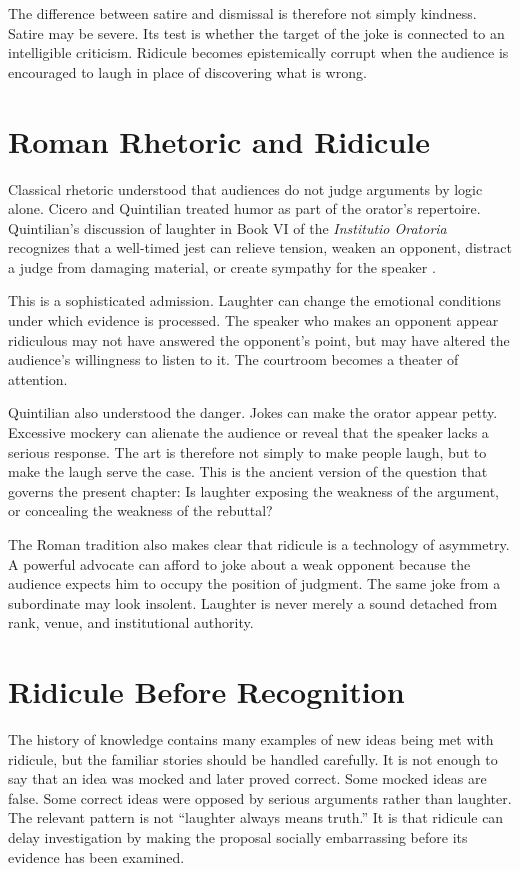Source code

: ﻿\documentclass[12pt,a4paper]{book}
\begin{document}
The difference between satire and dismissal is therefore not simply kindness. Satire may be severe. Its test is whether the target of the joke is connected to an intelligible criticism. Ridicule becomes epistemically corrupt when the audience is encouraged to laugh in place of discovering what is wrong.

\section{Roman Rhetoric and Ridicule}

Classical rhetoric understood that audiences do not judge arguments by logic alone. Cicero and Quintilian treated humor as part of the orator's repertoire. Quintilian's discussion of laughter in Book VI of the \emph{Institutio Oratoria} recognizes that a well-timed jest can relieve tension, weaken an opponent, distract a judge from damaging material, or create sympathy for the speaker \cite{quintilian1920}.

This is a sophisticated admission. Laughter can change the emotional conditions under which evidence is processed. The speaker who makes an opponent appear ridiculous may not have answered the opponent's point, but may have altered the audience's willingness to listen to it. The courtroom becomes a theater of attention.

Quintilian also understood the danger. Jokes can make the orator appear petty. Excessive mockery can alienate the audience or reveal that the speaker lacks a serious response. The art is therefore not simply to make people laugh, but to make the laugh serve the case. This is the ancient version of the question that governs the present chapter: Is laughter exposing the weakness of the argument, or concealing the weakness of the rebuttal?

The Roman tradition also makes clear that ridicule is a technology of asymmetry. A powerful advocate can afford to joke about a weak opponent because the audience expects him to occupy the position of judgment. The same joke from a subordinate may look insolent. Laughter is never merely a sound detached from rank, venue, and institutional authority.

\section{Ridicule Before Recognition}

The history of knowledge contains many examples of new ideas being met with ridicule, but the familiar stories should be handled carefully. It is not enough to say that an idea was mocked and later proved correct. Some mocked ideas are false. Some correct ideas were opposed by serious arguments rather than laughter. The relevant pattern is not ``laughter always means truth.'' It is that ridicule can delay investigation by making the proposal socially embarrassing before its evidence has been examined.
\end{document}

→ EXERCISE
Transcribe, from the records above, the first line and every line after it up to and including the line with "Quintilian also understood"; omit pictures.

→ WRITTEN SOLUTION
Source code

: ﻿\documentclass[12pt,a4paper]{book}
\begin{document}
The difference between satire and dismissal is therefore not simply kindness. Satire may be severe. Its test is whether the target of the joke is connected to an intelligible criticism. Ridicule becomes epistemically corrupt when the audience is encouraged to laugh in place of discovering what is wrong.

\section{Roman Rhetoric and Ridicule}

Classical rhetoric understood that audiences do not judge arguments by logic alone. Cicero and Quintilian treated humor as part of the orator's repertoire. Quintilian's discussion of laughter in Book VI of the \emph{Institutio Oratoria} recognizes that a well-timed jest can relieve tension, weaken an opponent, distract a judge from damaging material, or create sympathy for the speaker \cite{quintilian1920}.

This is a sophisticated admission. Laughter can change the emotional conditions under which evidence is processed. The speaker who makes an opponent appear ridiculous may not have answered the opponent's point, but may have altered the audience's willingness to listen to it. The courtroom becomes a theater of attention.

Quintilian also understood the danger. Jokes can make the orator appear petty. Excessive mockery can alienate the audience or reveal that the speaker lacks a serious response. The art is therefore not simply to make people laugh, but to make the laugh serve the case. This is the ancient version of the question that governs the present chapter: Is laughter exposing the weakness of the argument, or concealing the weakness of the rebuttal?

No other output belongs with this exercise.